噂話としては名前を聞いていて、先日、ラノベとコミックの専門館と化した書泉ブックマートに寄ったところ置いてあったので今さら。
「ネルリ」の1冊目を読み、続編にとりかかる前に頭からもう一度読み返す。それから2巻目で泣く。ファミレスで手で顔覆ってグズグズやったり紙ナプキンで顔拭ったりキモいおっさんだった。ネルリ3巻を持ち出してなかったのでカマタリさんを読んだ。つい先日、取り繕うようにして綺麗にラッピングされた(おそらくDVDを売るため)結果ぞっとする代物になり果てたラノベ原作のアニメを見てしまって、気分がすぐれなかった。*1それが救われた。たまらなくなったのでネルリ3巻読み終える前に今ここで書いてます。
 
足しになりはしないでも賞と名のつくものを2、3個あげればいいと思った。芥川とかノーベルとか。今どきハルキムラカミに何かくれてやるぐらいならこっちにあげたほうがいい。

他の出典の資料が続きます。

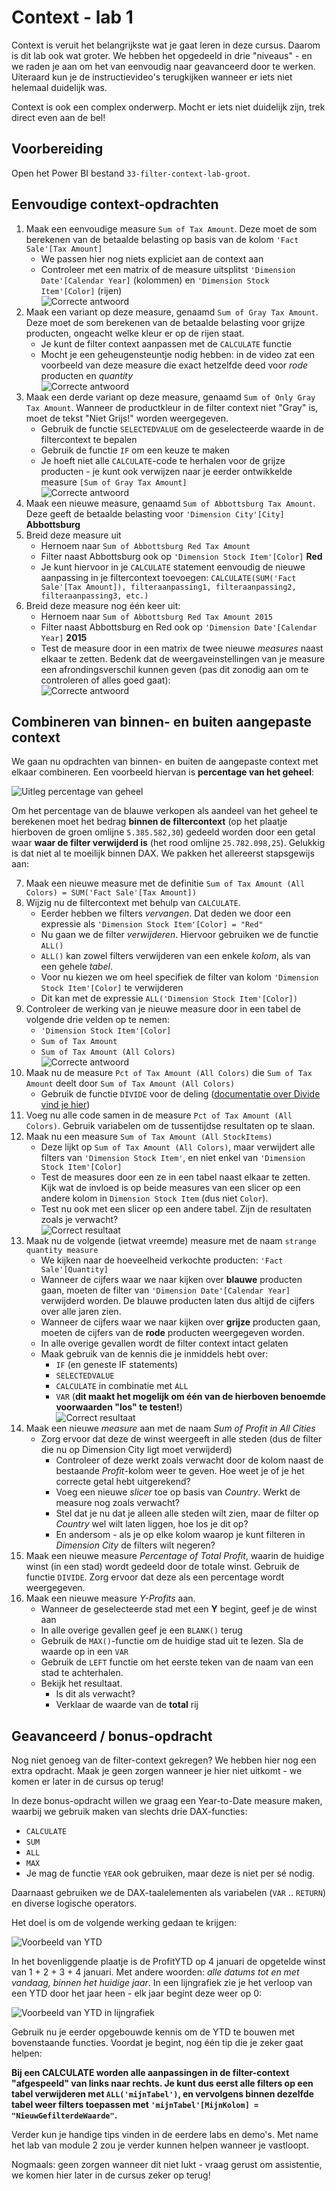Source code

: # Context - lab 1

Context is veruit het belangrijkste wat je gaat leren in deze cursus. Daarom is dit lab ook wat groter. We hebben het opgedeeld in drie "niveaus" - en we raden je aan om het van eenvoudig naar geavanceerd door te werken. Uiteraard kun je de instructievideo's terugkijken wanneer er iets niet helemaal duidelijk was.

Context is ook een complex onderwerp. Mocht er iets niet duidelijk zijn, trek direct even aan de bel!

## Voorbereiding

Open het Power BI bestand `33-filter-context-lab-groot`.

## Eenvoudige context-opdrachten

1. Maak een eenvoudige measure `Sum of Tax Amount`. Deze moet de som berekenen van de betaalde belasting op basis van de kolom `'Fact Sale'[Tax Amount]`
   * We passen hier nog niets expliciet aan de context aan
   * Controleer met een matrix of de measure uitsplitst `'Dimension Date'[Calendar Year]` (kolommen) en `'Dimension Stock Item'[Color]` (rijen)  
![Correcte antwoord](img/33-01-correctantwoord.png)
2. Maak een variant op deze measure, genaamd `Sum of Gray Tax Amount`. Deze moet de som berekenen van de betaalde belasting voor grijze producten, ongeacht welke kleur er op de rijen staat.
   * Je kunt de filter context aanpassen met de `CALCULATE` functie
   * Mocht je een geheugensteuntje nodig hebben: in de video zat een voorbeeld van deze measure die exact hetzelfde deed voor *rode* producten en *quantity*  
![Correcte antwoord](img/33-02-correctantwoord.png)
3. Maak een derde variant op deze measure, genaamd `Sum of Only Gray Tax Amount`. Wanneer de productkleur in de filter context niet "Gray" is, moet de tekst "Niet Grijs!" worden weergegeven.
   * Gebruik de functie `SELECTEDVALUE` om de geselecteerde waarde in de filtercontext te bepalen
   * Gebruik de functie `IF` om een keuze te maken
   * Je hoeft niet alle `CALCULATE`-code te herhalen voor de grijze producten - je kunt ook verwijzen naar je eerder ontwikkelde measure `[Sum of Gray Tax Amount]`  
![Correcte antwoord](img/33-03-correctantwoord.png)
4. Maak een nieuwe measure, genaamd `Sum of Abbottsburg Tax Amount`. Deze geeft de betaalde belasting voor `'Dimension City'[City]` **Abbottsburg**
5. Breid deze measure uit
   * Hernoem naar `Sum of Abbottsburg Red Tax Amount`
   * Filter naast Abbottsburg ook op `'Dimension Stock Item'[Color]` **Red**
   * Je kunt hiervoor in je `CALCULATE` statement eenvoudig de nieuwe aanpassing in je filtercontext toevoegen: `CALCULATE(SUM('Fact Sale'[Tax Amount]), filteraanpassing1, filteraanpassing2, filteraanpassing3, etc.)`
6. Breid deze measure nog één keer uit:
   * Hernoem naar `Sum of Abbottsburg Red Tax Amount 2015`
   * Filter naast Abbottsburg en Red ook op `'Dimension Date'[Calendar Year]` **2015**
   * Test de measure door in een matrix de twee nieuwe *measures* naast elkaar te zetten. Bedenk dat de weergaveinstellingen van je measure een afrondingsverschil kunnen geven (pas dit zonodig aan om te controleren of alles goed gaat):  
![Correcte antwoord](img/33-06-correctantwoord.png)

## Combineren van binnen- en buiten aangepaste context

We gaan nu opdrachten van binnen- en buiten de aangepaste context met elkaar combineren. Een voorbeeld hiervan is **percentage van het geheel**:

![Uitleg percentage van geheel](img/33-07-uitleg.png)

Om het percentage van de blauwe verkopen als aandeel van het geheel te berekenen moet het bedrag **binnen de filtercontext** (op het plaatje hierboven de groen omlijne `5.385.582,30`) gedeeld worden door een getal waar **waar de filter verwijderd is** (het rood omlijne `25.782.098,25`). Gelukkig is dat niet al te moeilijk binnen DAX. We pakken het allereerst stapsgewijs aan:

7. Maak een nieuwe measure met de definitie `Sum of Tax Amount (All Colors) = SUM('Fact Sale'[Tax Amount])`
8. Wijzig nu de filtercontext met behulp van `CALCULATE`.
   * Eerder hebben we filters *vervangen*. Dat deden we door een expressie als `'Dimension Stock Item'[Color] = "Red"`
   * Nu gaan we de filter *verwijderen*. Hiervoor gebruiken we de functie `ALL()`
   * `ALL()` kan zowel filters verwijderen van een enkele *kolom*, als van een gehele *tabel*. 
   * Voor nu kiezen we om heel specifiek de filter van kolom `'Dimension Stock Item'[Color]` te verwijderen
   * Dit kan met de expressie `ALL('Dimension Stock Item'[Color])`
9. Controleer de werking van je nieuwe measure door in een tabel de volgende drie velden op te nemen:
   * `'Dimension Stock Item'[Color]`
   * `Sum of Tax Amount`
   * `Sum of Tax Amount (All Colors)`  
![Correcte antwoord](img/33-09-correctantwoord.png)
10. Maak nu de measure `Pct of Tax Amount (All Colors)` die `Sum of Tax Amount` deelt door `Sum of Tax Amount (All Colors)`
    * Gebruik de functie `DIVIDE` voor de deling ([documentatie over Divide vind je hier](https://dax.guide/divide/))
11. Voeg nu alle code samen in de measure `Pct of Tax Amount (All Colors)`. Gebruik variabelen om de tussentijdse resultaten op te slaan.
12. Maak nu een measure `Sum of Tax Amount (All StockItems)`
    * Deze lijkt op `Sum of Tax Amount (All Colors)`, maar verwijdert alle filters van `'Dimension Stock Item'`, en niet enkel van `'Dimension Stock Item'[Color]`
    * Test de measures door een ze in een tabel naast elkaar te zetten. Kijk wat de invloed is op beide measures van een slicer op een andere kolom in `Dimension Stock Item` (dus niet `Color`).
    * Test nu ook met een slicer op een andere tabel. Zijn de resultaten zoals je verwacht?  
![Correct resultaat](img/33-12-testantwoord.gif)
13. Maak nu de volgende (ietwat vreemde) measure met de naam `strange quantity measure`
    * We kijken naar de hoeveelheid verkochte producten: `'Fact Sale'[Quantity]`
    * Wanneer de cijfers waar we naar kijken over **blauwe** producten gaan, moeten de filter van `'Dimension Date'[Calendar Year]` verwijderd worden. De blauwe producten laten dus altijd de cijfers over alle jaren zien.
    * Wanneer de cijfers waar we naar kijken over **grijze** producten gaan, moeten de cijfers van de **rode** producten weergegeven worden.
    * In alle overige gevallen wordt de filter context intact gelaten
    * Maak gebruik van de kennis die je inmiddels hebt over:
      * `IF` (en geneste IF statements)
      * `SELECTEDVALUE`
      * `CALCULATE` in combinatie met `ALL`
      * `VAR` (**dit maakt het mogelijk om één van de hierboven benoemde voorwaarden "los" te testen!**)  
![Correct resultaat](img/33-13-correctantwoord.png)
14. Maak een nieuwe *measure* aan met de naam *Sum of Profit in All Cities*
    * Zorg ervoor dat deze de winst weergeeft in alle steden (dus de filter die nu op Dimension City ligt moet verwijderd)
      * Controleer of deze werkt zoals verwacht door de kolom naast de bestaande *Profit*-kolom weer te geven. Hoe weet je of je het correcte getal hebt  uitgerekend?
      * Voeg een nieuwe *slicer* toe op basis van *Country*. Werkt de measure nog zoals verwacht?
      * Stel dat je nu dat je alleen alle steden wilt zien, maar de filter op *Country* wel wilt laten liggen, hoe los je dit op?
      * En andersom - als je op elke kolom waarop je kunt filteren in *Dimension City* de filters wilt negeren?
15. Maak een nieuwe measure *Percentage of Total Profit*, waarin de huidige winst (in een stad) wordt gedeeld door de totale winst. Gebruik de functie `DIVIDE`. Zorg ervoor dat deze als een percentage wordt weergegeven.
16. Maak een nieuwe measure *Y-Profits* aan.
    * Wanneer de geselecteerde stad met een **Y** begint, geef je de winst aan
    * In alle overige gevallen geef je een `BLANK()` terug
    * Gebruik de `MAX()`-functie om de huidige stad uit te lezen. Sla de waarde op in een `VAR`
    * Gebruik de `LEFT` functie om het eerste teken van de naam van een stad te achterhalen. 
    * Bekijk het resultaat.
      * Is dit als verwacht?
      * Verklaar de waarde van de **total** rij

## Geavanceerd / bonus-opdracht

Nog niet genoeg van de filter-context gekregen? We hebben hier nog een extra opdracht. Maak je geen zorgen wanneer je hier niet uitkomt - we komen er later in de cursus op terug!

In deze bonus-opdracht willen we graag een Year-to-Date measure maken, waarbij we gebruik maken van slechts drie DAX-functies:

* `CALCULATE`
* `SUM`
* `ALL`
* `MAX`
* Je mag de functie `YEAR` ook gebruiken, maar deze is niet per sé nodig.

Daarnaast gebruiken we de DAX-taalelementen als variabelen (`VAR` .. `RETURN`) en diverse logische operators.

Het doel is om de volgende werking gedaan te krijgen:

![Voorbeeld van YTD](img/33-17-ytd-voorbeeld.png)

In het bovenliggende plaatje is de ProfitYTD op 4 januari de opgetelde winst van 1 + 2 + 3 + 4 januari. Met andere woorden: *alle datums tot en met vandaag, binnen het huidige jaar*. In een lijngrafiek zie je het verloop van een YTD door het jaar heen - elk jaar begint deze weer op 0:

![Voorbeeld van YTD in lijngrafiek](img/33-17-ytd-voorbeeld-lijngrafiek.png)

Gebruik nu je eerder opgebouwde kennis om de YTD te bouwen met bovenstaande functies. Voordat je begint, nog één tip die je zeker gaat helpen:

**Bij een CALCULATE worden alle aanpassingen in de filter-context "afgespeeld" van links naar rechts. Je kunt dus eerst alle filters op een tabel verwijderen met `ALL('mijnTabel')`, en vervolgens binnen dezelfde tabel weer filters toepassen met `'mijnTabel'[MijnKolom] = "NieuwGefilterdeWaarde"`.**

Verder kun je handige tips vinden in de eerdere labs en demo's. Met name het lab van module 2 zou je verder kunnen helpen wanneer je vastloopt.

Nogmaals: geen zorgen wanneer dit niet lukt - vraag gerust om assistentie, we komen hier later in de cursus zeker op terug!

私自身は基本的に文芸も推理もラノベも小説は殆ど読まない。なので文章の巧拙は奈須きのこぐらい極端に酷くない限り、基本的に判らない。判らないから巧拙は判断基準にできない。創作物について持ち合わせている基準は誠実であるかどうかのみ。誠実の基準は、どれだけ多くの人に向けて語ろうとしているか。

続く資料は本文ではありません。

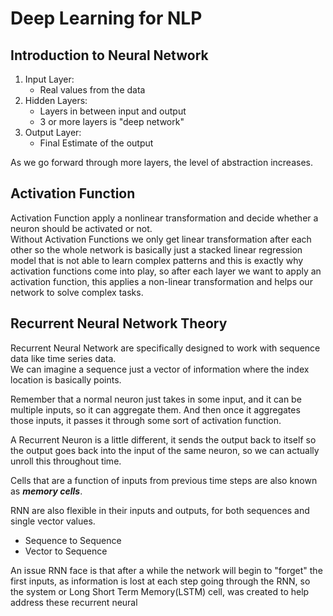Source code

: # Deep Learning for NLP

## Introduction to Neural Network
1. Input Layer:
   * Real values from the data
2. Hidden Layers:
   * Layers in between input and output
   * 3 or more layers is "deep network"
3. Output Layer:
   * Final Estimate of the output

As we go forward through more layers, the level of abstraction increases.

## Activation Function
Activation Function apply a nonlinear transformation and decide whether a neuron should be activated or not. \
Without Activation Functions we only get linear transformation after each other so the whole network is basically just a 
stacked linear regression model that is not able to learn complex patterns and this is exactly why activation functions
come into play, so after each layer we want to apply an activation function, this applies a non-linear transformation and 
helps our network to solve complex tasks.

## Recurrent Neural Network Theory
Recurrent Neural Network are specifically designed to work with sequence data like time series data. \
We can imagine a sequence just a vector of information where the index location is basically points.

Remember that a normal neuron just takes in some input, and it can be multiple inputs, so it can aggregate them. And then
once it aggregates those inputs, it passes it through some sort of activation function.

A Recurrent Neuron is a little different, it sends the output back to itself so the output goes back into the input of the
same neuron, so we can actually unroll this throughout time.

Cells that are a function of inputs from previous time steps are also known as _**memory cells**_.

RNN are also flexible in their inputs and outputs, for both sequences and single vector values.
* Sequence to Sequence
* Vector to Sequence

An issue RNN face is that after a while the network will begin to "forget" the first inputs, as information is lost at each
step going through the RNN, so the system or Long Short Term Memory(LSTM) cell, was created to help address these
recurrent neural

自分が小説を読まない人種であるから、私に向けて語られているのかを、つまり小説を読まない人種に開かれていることを求める。小説の作法を知らない人種、フィクションとノンフィクションの境目を理解しようとしない人種に向けていること。現実と虚構の区別がつかない(自分は区別できていると言ってのける)人間のほうが圧倒的に多い。フィクションをフィクションとしてしか読みたくない、現実以外一切を見ない、自分もその中の一人だ。そんな連中に等しく語りかけようとするものを誠実であるとみなす。

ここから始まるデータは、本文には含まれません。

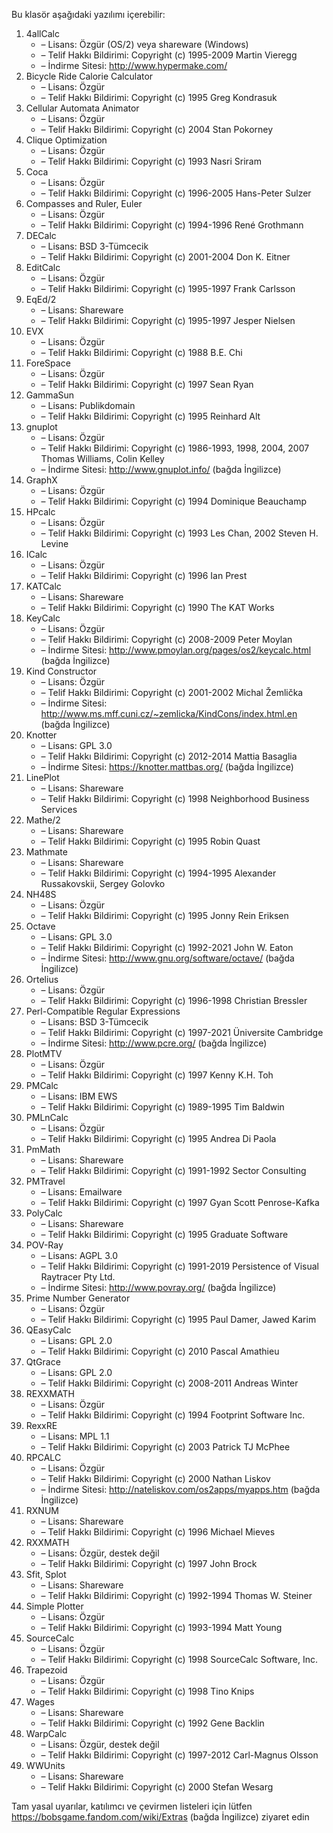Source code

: Bu klasör aşağıdaki yazılımı içerebilir:

1. 4allCalc
   - – Lisans: Özgür (OS/2) veya shareware (Windows)
   - – Telif Hakkı Bildirimi: Copyright (c) 1995-2009 Martin Vieregg
   - – İndirme Sitesi: http://www.hypermake.com/
2. Bicycle Ride Calorie Calculator
   - – Lisans: Özgür
   - – Telif Hakkı Bildirimi: Copyright (c) 1995 Greg Kondrasuk
3. Cellular Automata Animator
   - – Lisans: Özgür
   - – Telif Hakkı Bildirimi: Copyright (c) 2004 Stan Pokorney
4. Clique Optimization
   - – Lisans: Özgür
   - – Telif Hakkı Bildirimi: Copyright (c) 1993 Nasri Sriram
5. Coca
   - – Lisans: Özgür
   - – Telif Hakkı Bildirimi: Copyright (c) 1996-2005 Hans-Peter Sulzer
6. Compasses and Ruler, Euler
   - – Lisans: Özgür
   - – Telif Hakkı Bildirimi: Copyright (c) 1994-1996 René Grothmann
7. DECalc
   - – Lisans: BSD 3-Tümcecik
   - – Telif Hakkı Bildirimi: Copyright (c) 2001-2004 Don K. Eitner
8. EditCalc
   - – Lisans: Özgür
   - – Telif Hakkı Bildirimi: Copyright (c) 1995-1997 Frank Carlsson
9. EqEd/2
   - – Lisans: Shareware
   - – Telif Hakkı Bildirimi: Copyright (c) 1995-1997 Jesper Nielsen
10. EVX
    - – Lisans: Özgür
    - – Telif Hakkı Bildirimi: Copyright (c) 1988 B.E. Chi
11. ForeSpace
    - – Lisans: Özgür
    - – Telif Hakkı Bildirimi: Copyright (c) 1997 Sean Ryan
12. GammaSun
    - – Lisans: Publikdomain
    - – Telif Hakkı Bildirimi: Copyright (c) 1995 Reinhard Alt
13. gnuplot
    - – Lisans: Özgür
    - – Telif Hakkı Bildirimi: Copyright (c) 1986-1993, 1998, 2004, 2007 Thomas Williams, Colin Kelley
    - – İndirme Sitesi: http://www.gnuplot.info/ (bağda İngilizce)
14. GraphX
    - – Lisans: Özgür
    - – Telif Hakkı Bildirimi: Copyright (c) 1994 Dominique Beauchamp
15. HPcalc
    - – Lisans: Özgür
    - – Telif Hakkı Bildirimi: Copyright (c) 1993 Les Chan, 2002 Steven H. Levine
16. ICalc
    - – Lisans: Özgür
    - – Telif Hakkı Bildirimi: Copyright (c) 1996 Ian Prest
17. KATCalc
    - – Lisans: Shareware
    - – Telif Hakkı Bildirimi: Copyright (c) 1990 The KAT Works
18. KeyCalc
    - – Lisans: Özgür
    - – Telif Hakkı Bildirimi: Copyright (c) 2008-2009 Peter Moylan
    - – İndirme Sitesi: http://www.pmoylan.org/pages/os2/keycalc.html (bağda İngilizce)
19. Kind Constructor
    - – Lisans: Özgür
    - – Telif Hakkı Bildirimi: Copyright (c) 2001-2002 Michal Žemlička
    - – İndirme Sitesi: http://www.ms.mff.cuni.cz/~zemlicka/KindCons/index.html.en (bağda İngilizce)
20. Knotter
    - – Lisans: GPL 3.0
    - – Telif Hakkı Bildirimi: Copyright (c) 2012-2014 Mattia Basaglia
    - – İndirme Sitesi: https://knotter.mattbas.org/ (bağda İngilizce)
21. LinePlot
    - – Lisans: Shareware
    - – Telif Hakkı Bildirimi: Copyright (c) 1998 Neighborhood Business Services
22. Mathe/2
    - – Lisans: Shareware
    - – Telif Hakkı Bildirimi: Copyright (c) 1995 Robin Quast
23. Mathmate
    - – Lisans: Shareware
    - – Telif Hakkı Bildirimi: Copyright (c) 1994-1995 Alexander Russakovskii, Sergey Golovko
24. NH48S
    - – Lisans: Özgür
    - – Telif Hakkı Bildirimi: Copyright (c) 1995 Jonny Rein Eriksen
25. Octave
    - – Lisans: GPL 3.0
    - – Telif Hakkı Bildirimi: Copyright (c) 1992-2021 John W. Eaton
    - – İndirme Sitesi: http://www.gnu.org/software/octave/ (bağda İngilizce)
26. Ortelius
    - – Lisans: Özgür
    - – Telif Hakkı Bildirimi: Copyright (c) 1996-1998 Christian Bressler
27. Perl-Compatible Regular Expressions
    - – Lisans: BSD 3-Tümcecik
    - – Telif Hakkı Bildirimi: Copyright (c) 1997-2021 Üniversite Cambridge
    - – İndirme Sitesi: http://www.pcre.org/ (bağda İngilizce)
28. PlotMTV
    - – Lisans: Özgür
    - – Telif Hakkı Bildirimi: Copyright (c) 1997 Kenny K.H. Toh
29. PMCalc
    - – Lisans: IBM EWS
    - – Telif Hakkı Bildirimi: Copyright (c) 1989-1995 Tim Baldwin
30. PMLnCalc
    - – Lisans: Özgür
    - – Telif Hakkı Bildirimi: Copyright (c) 1995 Andrea Di Paola
31. PmMath
    - – Lisans: Shareware
    - – Telif Hakkı Bildirimi: Copyright (c) 1991-1992 Sector Consulting
32. PMTravel
    - – Lisans: Emailware
    - – Telif Hakkı Bildirimi: Copyright (c) 1997 Gyan Scott Penrose-Kafka
33. PolyCalc
    - – Lisans: Shareware
    - – Telif Hakkı Bildirimi: Copyright (c) 1995 Graduate Software
34. POV-Ray
    - – Lisans: AGPL 3.0
    - – Telif Hakkı Bildirimi: Copyright (c) 1991-2019 Persistence of Visual Raytracer Pty Ltd.
    - – İndirme Sitesi: http://www.povray.org/ (bağda İngilizce)
35. Prime Number Generator
    - – Lisans: Özgür
    - – Telif Hakkı Bildirimi: Copyright (c) 1995 Paul Damer, Jawed Karim
36. QEasyCalc
    - – Lisans: GPL 2.0
    - – Telif Hakkı Bildirimi: Copyright (c) 2010 Pascal Amathieu
37. QtGrace
    - – Lisans: GPL 2.0
    - – Telif Hakkı Bildirimi: Copyright (c) 2008-2011 Andreas Winter
38. REXXMATH
    - – Lisans: Özgür
    - – Telif Hakkı Bildirimi: Copyright (c) 1994 Footprint Software Inc.
39. RexxRE
    - – Lisans: MPL 1.1
    - – Telif Hakkı Bildirimi: Copyright (c) 2003 Patrick TJ McPhee
40. RPCALC
    - – Lisans: Özgür
    - – Telif Hakkı Bildirimi: Copyright (c) 2000 Nathan Liskov
    - – İndirme Sitesi: http://nateliskov.com/os2apps/myapps.htm (bağda İngilizce)
41. RXNUM
    - – Lisans: Shareware
    - – Telif Hakkı Bildirimi: Copyright (c) 1996 Michael Mieves
42. RXXMATH
    - – Lisans: Özgür, destek değil
    - – Telif Hakkı Bildirimi: Copyright (c) 1997 John Brock
43. Sfit, Splot
    - – Lisans: Shareware
    - – Telif Hakkı Bildirimi: Copyright (c) 1992-1994 Thomas W. Steiner
44. Simple Plotter
    - – Lisans: Özgür
    - – Telif Hakkı Bildirimi: Copyright (c) 1993-1994 Matt Young
45. SourceCalc
    - – Lisans: Özgür
    - – Telif Hakkı Bildirimi: Copyright (c) 1998 SourceCalc Software, Inc.
46. Trapezoid
    - – Lisans: Özgür
    - – Telif Hakkı Bildirimi: Copyright (c) 1998 Tino Knips
47. Wages
    - – Lisans: Shareware
    - – Telif Hakkı Bildirimi: Copyright (c) 1992 Gene Backlin
48. WarpCalc
    - – Lisans: Özgür, destek değil
    - – Telif Hakkı Bildirimi: Copyright (c) 1997-2012 Carl-Magnus Olsson
49. WWUnits
    - – Lisans: Shareware
    - – Telif Hakkı Bildirimi: Copyright (c) 2000 Stefan Wesarg

Tam yasal uyarılar, katılımcı ve çevirmen listeleri için lütfen https://bobsgame.fandom.com/wiki/Extras (bağda İngilizce) ziyaret edin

ラノベは評論本が取りざたされて数年経ったとはいえ、未だ売上と消費速度が全ての読み捨てパッケージ群だ。視覚からのインパクトが最重要視される時代に漫画やアニメなど小説より売れる視覚メディアと隣接することで、湯水のごとき新作ラッシュで売場を回転させフレッシュをアピールして売上アップを図る。それぞれの1冊は売り場トータルの中の一部でしかない。売上が全てだから業界の自主規制も激しい。少しでもクレームがつくことを恐れ、些細な事案であれ告発の危険を回避する。どうせ売れるわけもない政治的社会的ビジネス的名誉毀損的に危険な題材を扱う必要もない。一目でそれとわかる娯楽ごとがいい。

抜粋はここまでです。